◆ **AIM OF THE EXERCISE**
Only the words of the entries are wanted, repeated exactly and without images.

Plain-text document sources

----

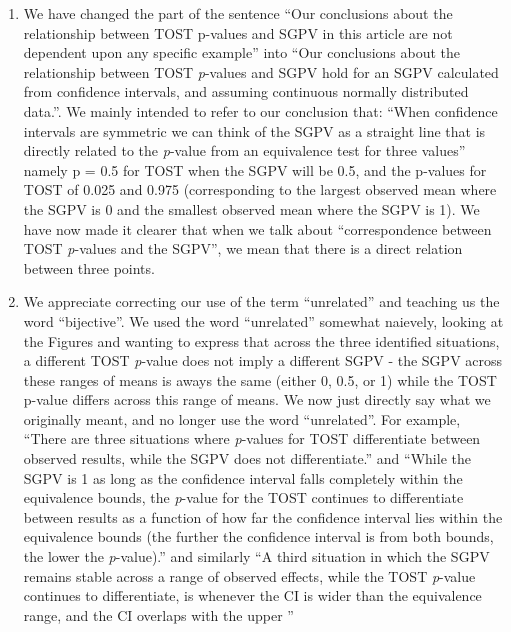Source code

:\documentclass[man]{apa6}
\begin{document}
\begin{enumerate}
\def\labelenumi{\arabic{enumi}.}
\item
  We have changed the part of the sentence \enquote{Our conclusions
  about the relationship between TOST p-values and SGPV in this article
  are not dependent upon any specific example} into \enquote{Our
  conclusions about the relationship between TOST \emph{p}-values and
  SGPV hold for an SGPV calculated from confidence intervals, and
  assuming continuous normally distributed data.}. We mainly intended to
  refer to our conclusion that: \enquote{When confidence intervals are
  symmetric we can think of the SGPV as a straight line that is directly
  related to the \emph{p}-value from an equivalence test for three
  values} namely p = 0.5 for TOST when the SGPV will be 0.5, and the
  p-values for TOST of 0.025 and 0.975 (corresponding to the largest
  observed mean where the SGPV is 0 and the smallest observed mean where
  the SGPV is 1). We have now made it clearer that when we talk about
  \enquote{correspondence between TOST \emph{p}-values and the SGPV}, we
  mean that there is a direct relation between three points.
\item
  We appreciate correcting our use of the term \enquote{unrelated} and
  teaching us the word \enquote{bijective}. We used the word
  \enquote{unrelated} somewhat naievely, looking at the Figures and
  wanting to express that across the three identified situations, a
  different TOST \emph{p}-value does not imply a different SGPV - the
  SGPV across these ranges of means is aways the same (either 0, 0.5, or
  1) while the TOST p-value differs across this range of means. We now
  just directly say what we originally meant, and no longer use the word
  \enquote{unrelated}. For example, \enquote{There are three situations
  where \emph{p}-values for TOST differentiate between observed results,
  while the SGPV does not differentiate.} and \enquote{While the SGPV is
  1 as long as the confidence interval falls completely within the
  equivalence bounds, the \emph{p}-value for the TOST continues to
  differentiate between results as a function of how far the confidence
  interval lies within the equivalence bounds (the further the
  confidence interval is from both bounds, the lower the
  \emph{p}-value).} and similarly \enquote{A third situation in which
  the SGPV remains stable across a range of observed effects, while the
  TOST \emph{p}-value continues to differentiate, is whenever the CI is
  wider than the equivalence range, and the CI overlaps with the upper
}
\end{enumerate}
\end{document}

----

◆ **SOLUTION FOR THIS PROBLEM**
Source code

:\documentclass[man]{apa6}
\begin{document}
\begin{enumerate}
\def\labelenumi{\arabic{enumi}.}
\item
  We have changed the part of the sentence \enquote{Our conclusions
  about the relationship between TOST p-values and SGPV in this article
  are not dependent upon any specific example} into \enquote{Our
  conclusions about the relationship between TOST \emph{p}-values and
  SGPV hold for an SGPV calculated from confidence intervals, and
  assuming continuous normally distributed data.}. We mainly intended to
  refer to our conclusion that: \enquote{When confidence intervals are
  symmetric we can think of the SGPV as a straight line that is directly
  related to the \emph{p}-value from an equivalence test for three
  values} namely p = 0.5 for TOST when the SGPV will be 0.5, and the
  p-values for TOST of 0.025 and 0.975 (corresponding to the largest
  observed mean where the SGPV is 0 and the smallest observed mean where
  the SGPV is 1). We have now made it clearer that when we talk about
  \enquote{correspondence between TOST \emph{p}-values and the SGPV}, we
  mean that there is a direct relation between three points.
\item
  We appreciate correcting our use of the term \enquote{unrelated} and
  teaching us the word \enquote{bijective}. We used the word
  \enquote{unrelated} somewhat naievely, looking at the Figures and
  wanting to express that across the three identified situations, a
  different TOST \emph{p}-value does not imply a different SGPV - the
  SGPV across these ranges of means is aways the same (either 0, 0.5, or
  1) while the TOST p-value differs across this range of means. We now
  just directly say what we originally meant, and no longer use the word
  \enquote{unrelated}. For example, \enquote{There are three situations
  where \emph{p}-values for TOST differentiate between observed results,
  while the SGPV does not differentiate.} and \enquote{While the SGPV is
  1 as long as the confidence interval falls completely within the
  equivalence bounds, the \emph{p}-value for the TOST continues to
  differentiate between results as a function of how far the confidence
  interval lies within the equivalence bounds (the further the
  confidence interval is from both bounds, the lower the
  \emph{p}-value).} and similarly \enquote{A third situation in which
  the SGPV remains stable across a range of observed effects, while the
  TOST \emph{p}-value continues to differentiate, is whenever the CI is
  wider than the equivalence range, and the CI overlaps with the upper
}
\end{enumerate}
\end{document}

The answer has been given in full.